↓

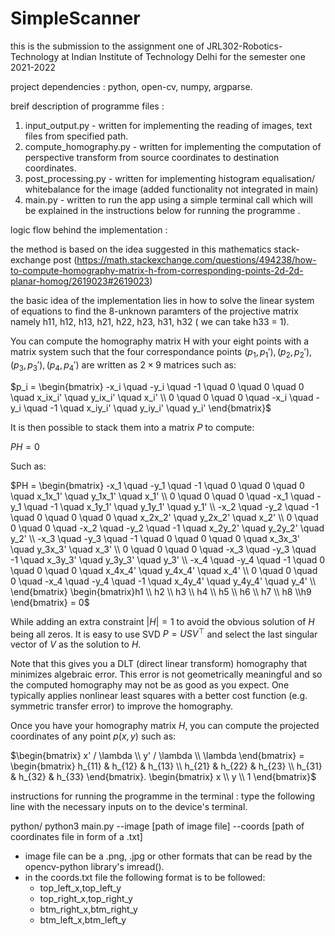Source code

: # SimpleScanner
this is the submission to the assignment one of JRL302-Robotics-Technology at Indian Institute of Technology Delhi for the semester one 2021-2022

project dependencies : 
python, open-cv, numpy, argparse.

breif description of programme files :

1) input_output.py - written for implementing the reading of images, text files from specified path.
2) compute_homography.py - written for implementing the computation of perspective transform from source coordinates to destination coordinates.
3) post_processing.py - written for implementing histogram equalisation/ whitebalance for the image (added functionality not integrated in main)
4) main.py - written to run the app using a simple terminal call which will be explained in the instructions below for running the programme .


logic flow behind the implementation :

the method is based on the idea suggested in this mathematics stack-exchange post (https://math.stackexchange.com/questions/494238/how-to-compute-homography-matrix-h-from-corresponding-points-2d-2d-planar-homog/2619023#2619023) 

the basic idea of the implementation lies in how to solve the linear system of equations to find the 8-unknown paramters of the projective matrix namely h11, h12, h13, h21, h22, h23, h31, h32 ( we can take h33 = 1). 

You can compute the homography matrix H with your eight points with a matrix system such that the four correspondance points $(p_1, p_1'), (p_2, p_2'), (p_3, p_3'), (p_4, p_4')$ are written as $2\times9$ matrices such as:

$p_i = \begin{bmatrix}
-x_i \quad -y_i \quad -1 \quad 0 \quad 0 \quad 0 \quad x_ix_i' \quad y_ix_i' \quad x_i' \\
0 \quad 0 \quad 0 \quad -x_i \quad -y_i \quad -1 \quad x_iy_i' \quad y_iy_i' \quad y_i'
\end{bmatrix}$

It is then possible to stack them into a matrix $P$ to compute:

$PH = 0$

Such as:

$PH = \begin{bmatrix}
-x_1 \quad -y_1 \quad -1 \quad 0 \quad 0 \quad 0 \quad x_1x_1' \quad y_1x_1' \quad x_1' \\
0 \quad 0 \quad 0 \quad -x_1 \quad -y_1 \quad -1 \quad x_1y_1' \quad y_1y_1' \quad y_1' \\
-x_2 \quad -y_2 \quad -1 \quad 0 \quad 0 \quad 0 \quad x_2x_2' \quad y_2x_2' \quad x_2' \\
0 \quad 0 \quad 0 \quad -x_2 \quad -y_2 \quad -1 \quad x_2y_2' \quad y_2y_2' \quad y_2' \\
-x_3 \quad -y_3 \quad -1 \quad 0 \quad 0 \quad 0 \quad x_3x_3' \quad y_3x_3' \quad x_3' \\
0 \quad 0 \quad 0 \quad -x_3 \quad -y_3 \quad -1 \quad x_3y_3' \quad y_3y_3' \quad y_3' \\
-x_4 \quad -y_4 \quad -1 \quad 0 \quad 0 \quad 0 \quad x_4x_4' \quad y_4x_4' \quad x_4' \\
0 \quad 0 \quad 0 \quad -x_4 \quad -y_4 \quad -1 \quad x_4y_4' \quad y_4y_4' \quad y_4' \\
\end{bmatrix} \begin{bmatrix}h1 \\ h2 \\ h3 \\ h4 \\ h5 \\ h6 \\ h7 \\ h8 \\h9 \end{bmatrix} = 0$

While adding an extra constraint $|H|=1$ to avoid the obvious solution of $H$ being all zeros. It is easy to use SVD $P = USV^\top$ and select the last singular vector of $V$ as the solution to $H$.

Note that this gives you a DLT (direct linear transform) homography that minimizes algebraic error. This error is not geometrically meaningful and so the computed homography may not be as good as you expect. One typically applies nonlinear least squares with a better cost function (e.g. symmetric transfer error) to improve the homography.

Once you have your homography matrix $H$, you can compute the projected coordinates of any point $p(x, y)$ such as:

$\begin{bmatrix}
  x' / \lambda \\
  y' / \lambda \\
  \lambda
 \end{bmatrix} =
\begin{bmatrix}
  h_{11} & h_{12} & h_{13} \\
  h_{21} & h_{22} & h_{23} \\
  h_{31} & h_{32} & h_{33}
 \end{bmatrix}.
\begin{bmatrix}
  x \\
  y \\
  1
 \end{bmatrix}$
 


instructions for running the programme in the terminal : type the following line with the necessary inputs on to the device's terminal. 

python/ python3 main.py --image [path of image file] --coords [path of coordinates file in form of a .txt]
- image file can be a .png, .jpg or other formats that can be read by the opencv-python library's imread().
- in the coords.txt file the following format is to be followed: 
  - top_left_x,top_left_y
  - top_right_x,top_right_y
  - btm_right_x,btm_right_y
  - btm_left_x,btm_left_y
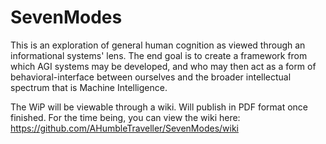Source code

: # SevenModes
This is an exploration of general human cognition as viewed through an informational systems' lens. The end goal is to create a framework from which AGI systems may be developed, and who may then act as a form of behavioral-interface between ourselves and the broader intellectual spectrum that is Machine Intelligence.   

The WiP will be viewable through a wiki. Will publish in PDF format once finished.
For the time being, you can view the wiki here: https://github.com/AHumbleTraveller/SevenModes/wiki 
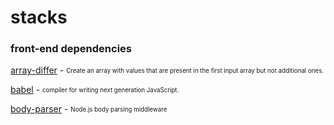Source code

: # stacks

### front-end dependencies

[array-differ](https://github.com/sindresorhus/array-differ) - <sub><sup>Create an array with values that are present in the first input array but not additional ones.</sub></sup>

[babel](https://github.com/babel/babel) - <sub><sup>compiler for writing next generation JavaScript.</sup></sub>

[body-parser](https://github.com/expressjs/body-parser) - <sub><sup>Node.js body parsing middleware</sup></sub>


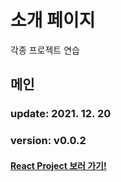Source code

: # 소개 페이지

각종 프로젝트 연습

## 메인

### update: 2021. 12. 20
### version: v0.0.2

#### <a href="https://thepolaris87.github.io/history/dist/">React Project 보러 가기!</a>
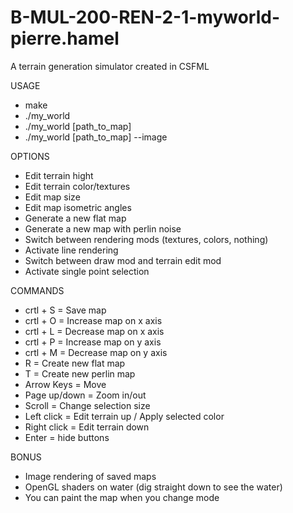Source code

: # B-MUL-200-REN-2-1-myworld-pierre.hamel

A terrain generation simulator created in CSFML

USAGE
  - make
  - ./my_world
  - ./my_world [path_to_map]
  - ./my_world [path_to_map] --image

OPTIONS
  - Edit terrain hight
  - Edit terrain color/textures
  - Edit map size
  - Edit map isometric angles
  - Generate a new flat map
  - Generate a new map with perlin noise
  - Switch between rendering mods (textures, colors, nothing)
  - Activate line rendering
  - Switch between draw mod and terrain edit mod
  - Activate single point selection

COMMANDS
  - crtl + S = Save map
  - crtl + O = Increase map on x axis
  - crtl + L = Decrease map on x axis
  - crtl + P = Increase map on y axis
  - crtl + M = Decrease map on y axis
  - R = Create new flat map
  - T = Create new perlin map
  - Arrow Keys = Move
  - Page up/down = Zoom in/out
  - Scroll = Change selection size
  - Left click = Edit terrain up / Apply selected color
  - Right click = Edit terrain down
  - Enter = hide buttons

BONUS
  - Image rendering of saved maps
  - OpenGL shaders on water (dig straight down to see the water)
  - You can paint the map when you change mode

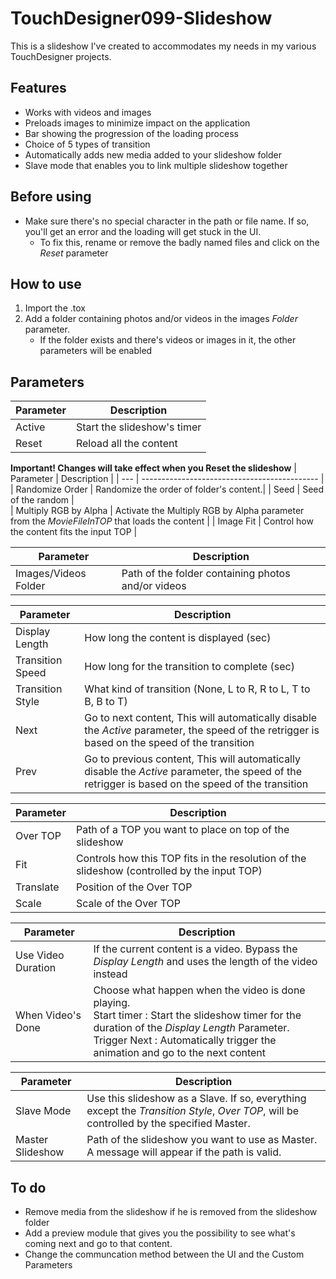 # TouchDesigner099-Slideshow

This is a slideshow I've created to accommodates my needs in my various TouchDesigner projects.

## Features
- Works with videos and images
- Preloads images to minimize impact on the application
- Bar showing the progression of the loading process
- Choice of 5 types of transition
- Automatically adds new media added to your slideshow folder
- Slave mode that enables you to link multiple slideshow together 

## Before using
- Make sure there's no special character in the path or file name. If so, you'll get an error and the loading will get stuck in the UI.
  - To fix this, rename or remove the badly named files and click on the *Reset* parameter

## How to use
1. Import the .tox
2. Add a folder containing photos and/or videos in the images *Folder* parameter.
   - If the folder exists and there's videos or images in it, the other parameters will be enabled
   

## Parameters
| Parameter                     | Description |
| ---                           | -------------------------------------------- |
| Active                        | Start the slideshow's timer  |
| Reset                         | Reload all the content   |

 **Important! Changes will take effect when you Reset the slideshow**
| Parameter                     | Description |
| ---                           | -------------------------------------------- |
| Randomize Order               | Randomize the order of folder's content.|
| Seed                          | Seed of the random  |  
| Multiply RGB by Alpha         | Activate the Multiply RGB by Alpha parameter from the *MovieFileInTOP* that loads the content | 
| Image Fit                     | Control how the content fits the input TOP  | 

 
| Parameter                     | Description |
| ---                           | -------------------------------------------- |
| Images/Videos Folder          | Path of the folder containing photos and/or videos | 

| Parameter                     | Description |
| ---                           | -------------------------------------------- |
| Display Length                | How long the content is displayed (sec)  | 
| Transition Speed              | How long for the transition to complete (sec)  | 
| Transition Style              | What kind of transition (None, L to R, R to L, T to B, B to T)  | 
| Next                          | Go to next content, This will automatically disable the *Active* parameter, the speed of the retrigger is based on the speed of the transition  | 
| Prev                          | Go to previous content, This will automatically disable the *Active* parameter, the speed of the retrigger is based on the speed of the transition  | 

| Parameter                     | Description |
| ---                           | -------------------------------------------- |
| Over TOP                      | Path of a TOP you want to place on top of the slideshow  | 
| Fit                           | Controls how this TOP fits in the resolution of the slideshow (controlled by the input TOP)  | 
| Translate                     | Position of the Over TOP  | 
| Scale                         | Scale of the Over TOP  | 

| Parameter                     | Description |
| ---                           | -------------------------------------------- |
| Use Video Duration            | If the current content is a video. Bypass the *Display Length* and uses the length of the video instead  | 
| When Video's Done             | Choose what happen when the video is done playing.<br />Start timer : Start the slideshow timer for the duration of the *Display Length* Parameter.<br />Trigger Next : Automatically trigger the animation and go to the next content  | 

| Parameter                     | Description |
| ---                           | -------------------------------------------- |
| Slave Mode                    | Use this slideshow as a Slave. If so, everything except the *Transition Style*, *Over TOP*, will be controlled by the specified Master.  |
| Master Slideshow              | Path of the slideshow you want to use as Master. A message will appear if the path is valid.  |

## To do
- Remove media from the slideshow if he is removed from the slideshow folder
- Add a preview module that gives you the possibility to see what's coming next and go to that content.
- Change the communcation method between the UI and the Custom Parameters
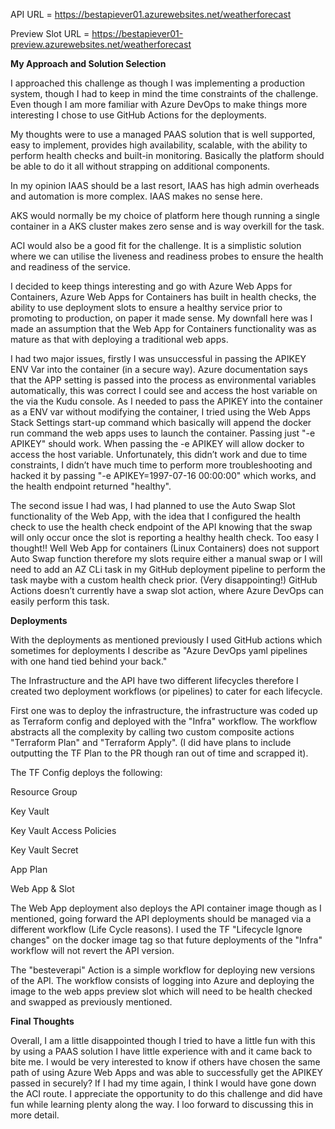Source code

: API URL = https://bestapiever01.azurewebsites.net/weatherforecast 

Preview Slot URL = https://bestapiever01-preview.azurewebsites.net/weatherforecast


**My Approach and Solution Selection**

I approached this challenge as though I was implementing a production system, though I had to keep in mind the time constraints of the challenge. Even though I am more familiar with Azure DevOps to make things more interesting I chose to use GitHub Actions for the deployments.

My thoughts were to use a managed PAAS solution that is well supported, easy to implement, provides high availability, scalable, with the ability to perform health checks and built-in monitoring. Basically the platform should be able to do it all without strapping on additional components.

In my opinion IAAS should be a last resort, IAAS has high admin overheads and automation is more complex. IAAS makes no sense here.

AKS would normally be my choice of platform here though running a single container in a AKS cluster makes zero sense and is way overkill for the task.

ACI would also be a good fit for the challenge. It is a simplistic solution where we can utilise the liveness and readiness probes to ensure the health and readiness of the service.

I decided to keep things interesting and go with Azure Web Apps for Containers, Azure Web Apps for Containers has built in health checks, the ability to use deployment slots to ensure a healthy service prior to promoting to production, on paper it made sense. My downfall here was I made an assumption that the Web App for Containers functionality was as mature as that with deploying a traditional web apps.

I had two major issues, firstly I was unsuccessful in passing the APIKEY ENV Var into the container (in a secure way). Azure documentation says that the APP setting is passed into the process as environmental variables automatically, this was correct I could see and access the host variable on the via the Kudu console.
As I needed to pass the APIKEY into the container as a ENV var without modifying the container, I tried using the Web Apps Stack Settings start-up command which basically will append the docker run command the web apps uses to launch the container. Passing just "-e APIKEY" should work. When passing the -e APIKEY will allow docker to access the host variable. Unfortunately, this didn’t work and due to time constraints, I didn’t have much time to perform more troubleshooting and hacked it by passing "-e APIKEY=1997-07-16 00:00:00" which works, and the health endpoint returned "healthy".

The second issue I had was, I had planned to use the Auto Swap Slot functionality of the Web App, with the idea that I configured the health check to use the health check endpoint of the API knowing that the swap will only occur once the slot is reporting a healthy health check. Too easy I thought!! Well Web App for containers (Linux Containers) does not support Auto Swap function therefore my slots require either a manual swap or I will need to add an AZ CLi task in my GitHub deployment pipeline to perform the task maybe with a custom health check prior. (Very disappointing!) GitHub Actions doesn’t currently have a swap slot action, where Azure DevOps can easily perform this task.

**Deployments**

With the deployments as mentioned previously I used GitHub actions which sometimes for deployments I describe as "Azure DevOps yaml pipelines with one hand tied behind your back."

The Infrastructure and the API have two different lifecycles therefore I created two deployment workflows (or pipelines) to cater for each lifecycle. 

First one was to deploy the infrastructure, the infrastructure was coded up as Terraform config and deployed with the "Infra" workflow. The workflow abstracts all the complexity by calling two custom composite actions "Terraform Plan" and "Terraform Apply". (I did have plans to include outputting the TF Plan to the PR though ran out of time and scrapped it).

The TF Config deploys the following:

Resource Group

Key Vault

Key Vault Access Policies 

Key Vault Secret

App Plan

Web App & Slot

The Web App deployment also deploys the API container image though as I mentioned, going forward the API deployments should be managed via a different workflow (Life Cycle reasons). I used the TF "Lifecycle Ignore changes" on the docker image tag so that future deployments of the "Infra" workflow will not revert the API version.

The "besteverapi" Action is a simple workflow for deploying new versions of the API. The workflow consists of logging into Azure and deploying the image to the web apps preview slot which will need to be health checked and swapped as previously mentioned.

**Final Thoughts**

Overall, I am a little disappointed though I tried to have a little fun with this by using a PAAS solution I have little experience with and it came back to bite me. I would be very interested to know if others have chosen the same path of using Azure Web Apps and was able to successfully get the APIKEY passed in securely?
If I had my time again, I think I would have gone down the ACI route.
I appreciate the opportunity to do this challenge and did have fun while learning plenty along the way. I loo forward to discussing this in more detail.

↑

■ Assigned task
Go line by line through the records above and copy each one containing "last".

■ Exercise response
While adding an extra constraint $|H|=1$ to avoid the obvious solution of $H$ being all zeros. It is easy to use SVD $P = USV^\top$ and select the last singular vector of $V$ as the solution to $H$.
In my opinion IAAS should be a last resort, IAAS has high admin overheads and automation is more complex. IAAS makes no sense here.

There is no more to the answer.